File Photo: AI chip maker Nvidia collects videos from YouTube and other sources for AI training. Photo credit: Reuters
AI chipmaker Nvidia is collecting videos from YouTube and other sources for AI training, 404 Media reported. According to documents and chats reviewed by the media, employees at the company were asked to collect videos from Netflix, YouTube and other sources to build datasets for AI models for its Omniverse 3D world generator, self-driving car system and digital human products.
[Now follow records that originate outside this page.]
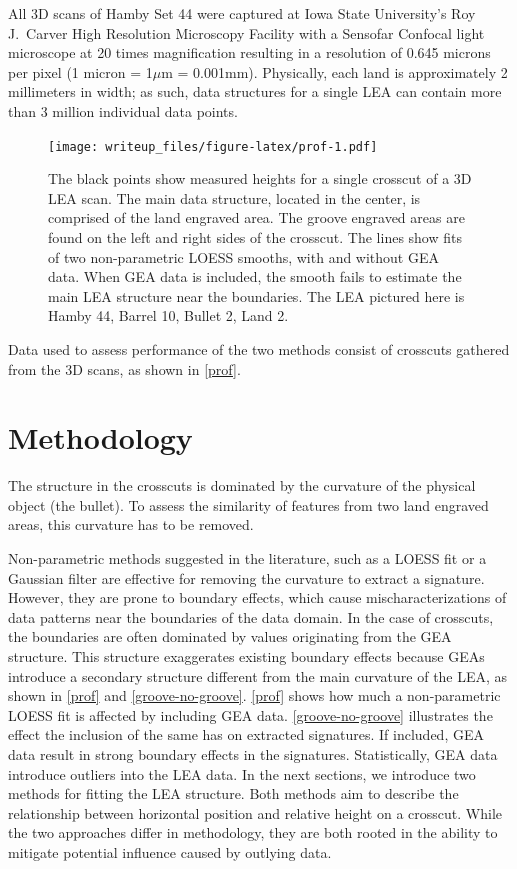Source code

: \documentclass[12pt]{article}
\begin{document}
All 3D scans of Hamby Set 44 were captured at Iowa State University's
Roy J.~Carver High Resolution Microscopy Facility with a Sensofar
Confocal light microscope at 20 times magnification resulting in a
resolution of 0.645 microns per pixel (1 micron = 1\(\mu\)m = 0.001mm).
Physically, each land is approximately 2 millimeters in width; as such,
data structures for a single LEA can contain more than 3 million
individual data points.

\begin{figure}
\centering
\texttt{[image: writeup\_files/figure-latex/prof-1.pdf]}
\caption{\label{prof}The black points show measured heights for a single
crosscut of a 3D LEA scan. The main data structure, located in the
center, is comprised of the land engraved area. The groove engraved
areas are found on the left and right sides of the crosscut. The lines
show fits of two non-parametric LOESS smooths, with and without GEA
data. When GEA data is included, the smooth fails to estimate the main
LEA structure near the boundaries. The LEA pictured here is Hamby 44,
Barrel 10, Bullet 2, Land 2.}
\end{figure}

Data used to assess performance of the two methods consist of crosscuts
gathered from the 3D scans, as shown in \autoref{prof}.

\section{Methodology}

The structure in the crosscuts is dominated by the curvature of the
physical object (the bullet). To assess the similarity of features from
two land engraved areas, this curvature has to be removed.

Non-parametric methods suggested in the literature, such as a LOESS fit
\citep{Hare1} or a Gaussian filter \citep{Chu1} are effective for
removing the curvature to extract a signature. However, they are prone
to boundary effects, which cause mischaracterizations of data patterns
near the boundaries of the data domain. In the case of crosscuts, the
boundaries are often dominated by values originating from the GEA
structure. This structure exaggerates existing boundary effects because
GEAs introduce a secondary structure different from the main curvature
of the LEA, as shown in \autoref{prof} and \autoref{groove-no-groove}.
\autoref{prof} shows how much a non-parametric LOESS fit is affected by
including GEA data. \autoref{groove-no-groove} illustrates the effect
the inclusion of the same has on extracted signatures. If included, GEA
data result in strong boundary effects in the signatures. Statistically,
GEA data introduce outliers into the LEA data. In the next sections, we
introduce two methods for fitting the LEA structure. Both methods aim to
describe the relationship between horizontal position and relative
height on a crosscut. While the two approaches differ in methodology,
they are both rooted in the ability to mitigate potential influence
caused by outlying data.
\end{document}
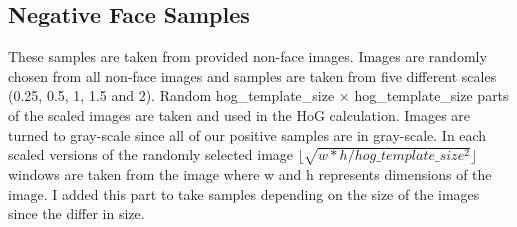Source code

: \documentclass{article}
\begin{document}
\subsection{Negative Face Samples}
These samples are taken from provided non-face images. Images are randomly chosen from all non-face images and samples are taken from five different scales (0.25, 0.5, 1, 1.5 and 2). Random hog\_template\_size $\times$ hog\_template\_size parts of the scaled images are taken and used in the HoG calculation. Images are turned to gray-scale since all of our positive samples are in gray-scale. In each scaled versions of the randomly selected image $\lfloor \sqrt{w * h / hog\_template\_size^2}\rfloor$ windows are taken from the image where w and h represents dimensions of the image. I added this part to take samples depending on the size of the images since the differ in size.
\end{document}
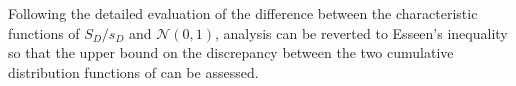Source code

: Following the detailed evaluation of the difference between the characteristic functions of $S_D/s_D$ and $\mathcal{N}(0,1)$, analysis can be reverted to Esseen's inequality so that the upper bound on the discrepancy between the two cumulative distribution functions of can be assessed.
The related project, named Cosmos, has not yet been made public, according to the report.
The conversations revealed that when employees asked about potential copyright issues, they were told that Nvidia was fully compliant with “the spirit of copyright law” and had permission from the highest levels of the company.
Emails reviewed by the media showed project managers discussing using 20 to 30 Amazon Web Services virtual machines to download 80 years’ worth of video every day.
Apart from these, Nvidia also used a movie trailer database called MovieNet with an internal library of video game footage and GitHub video datasets, and InternVid-10M, which contains 10 million YouTube video IDs.
(For the day’s top tech news, subscribe to our tech newsletter, Today’s Cache)
Earlier in April, YouTube CEO Neil Mohan said scraping data from YouTube to train AI models was a “clear violation” of the company’s terms.